State of Grace
State of Grace Film Review
When you think of 1990 mafia films, Goodfellas and The Godfather part III inevitably spring to mind. While one is rightly lauded as one of the greatest films ever made, the other is just as well remembered for being a poor conclusion to its critically-acclaimed predecessors. State of Grace fell somewhere in the middle, meaning it remained largely anonymous upon its release and unheard of to most. It’s a shame, because while it isn’t anywhere near the quality of Goodfellas, there’s some fantastic elements to this that should make it more recognised, chiefly the acting from its three leads, Sean Penn, Ed Harris and, in particular, Gary Oldman. Not to mention a fresh-faced Claire Underwood, Robin Wright.
It starts with Terry Noonan (Penn) returning to his old NYC digs, Hell’s Kitchen, after a 10 year hiatus in Boston, but what he’s doing back remains largely mysterious. He reacquaints himself with his old pals, brothers Jackie and Frankie Flannery (Oldman and Harris), and their sister Kathleen (Wright) whom he had a previous thing with. It becomes apparent that he’s now a cop working undercover to infiltrate the Flannerys, as Frankie is looking to establish his Irish crime organisation. Unfortunately for Frankie, brother Jackie is a bit of loose cannon and stirs up trouble with the rival Italian mafia, showing Noonan that nothing will get in the way of obtaining power – even family.
Let’s start with the positive; the acting is first class. A young Penn gives a convincing, understated performance as the naïve and conflicted Noonan, while Oldman clearly set the standard for himself with a hyperactive display of an alcoholic psychopath, arguably a career-best. As close friends they are chalk and cheese but their rapport complements each other throughout the film. Then there’s Harris, probably the most under-rated actor in Hollywood, and here he just oozes menace with his steely blue eyes.
But unfortunately there’s only so much actors can do to carry a picture. To give a film – and a gangster one at that – higher status there has to be a story worth being told. And this is where the film falls down. Flat, in fact.

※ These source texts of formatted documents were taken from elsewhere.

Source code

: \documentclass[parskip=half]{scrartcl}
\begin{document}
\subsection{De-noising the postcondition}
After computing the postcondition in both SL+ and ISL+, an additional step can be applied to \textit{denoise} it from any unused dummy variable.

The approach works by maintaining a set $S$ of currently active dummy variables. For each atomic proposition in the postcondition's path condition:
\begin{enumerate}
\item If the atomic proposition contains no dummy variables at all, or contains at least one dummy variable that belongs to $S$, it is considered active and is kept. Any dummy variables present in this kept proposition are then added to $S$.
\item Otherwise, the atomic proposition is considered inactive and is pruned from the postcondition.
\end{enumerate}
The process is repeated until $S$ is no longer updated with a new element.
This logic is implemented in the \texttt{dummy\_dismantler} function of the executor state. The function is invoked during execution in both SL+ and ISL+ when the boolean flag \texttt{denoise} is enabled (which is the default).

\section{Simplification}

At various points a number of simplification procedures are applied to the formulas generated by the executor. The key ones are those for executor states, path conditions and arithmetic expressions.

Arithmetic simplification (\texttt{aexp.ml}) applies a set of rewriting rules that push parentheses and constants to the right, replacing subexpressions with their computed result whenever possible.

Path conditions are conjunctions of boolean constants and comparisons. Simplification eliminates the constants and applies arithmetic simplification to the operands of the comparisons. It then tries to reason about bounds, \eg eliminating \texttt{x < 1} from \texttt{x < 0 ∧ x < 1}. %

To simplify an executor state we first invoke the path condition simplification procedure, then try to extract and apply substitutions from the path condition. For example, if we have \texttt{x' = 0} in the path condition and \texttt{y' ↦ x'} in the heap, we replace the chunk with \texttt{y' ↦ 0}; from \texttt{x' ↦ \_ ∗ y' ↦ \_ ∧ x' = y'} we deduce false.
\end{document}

The plot lacks scope and there’s not any real depth to our main characters. There’s no sympathy for Noonan as the undercover officer (John Turturro makes an appearance as his superior) as his actions mainly puts himself in jeopardy. We know that Frankie wants power, but we don’t know how far along he’s established (the gang is based on the real-life Irish mafia, The Westies). It only has him having showdowns with his own people, and the one time there’s a chance for him to display any real supremacy outside of his group, he goes for a hug. Basically, he’s not a very good mob boss.
Not only that, the final stand-off is bitterly disappointing. It’s well-crafted and edited, but it also enforces how inept Frankie and his whole group are, missing shot after shot at one target, and all at the same time.
However, there are a couple of memorable scenes with some nice tension, and the most watchable and intriguing parts are when the main characters are paired off with each other – none more so then Penn and Wright, who have some sizzling chemistry (not surprisingly as they continued the romance off-screen).
With a haunting score by legendary composer Ennio Morricone, up against the backdrop of New York City, State Grace should have been held in higher regard. It’s confined to being a hidden gem, despite its flaws, that’s largely a show reel for its talent on screen, worth seeing for Oldman’s knockout performance alone.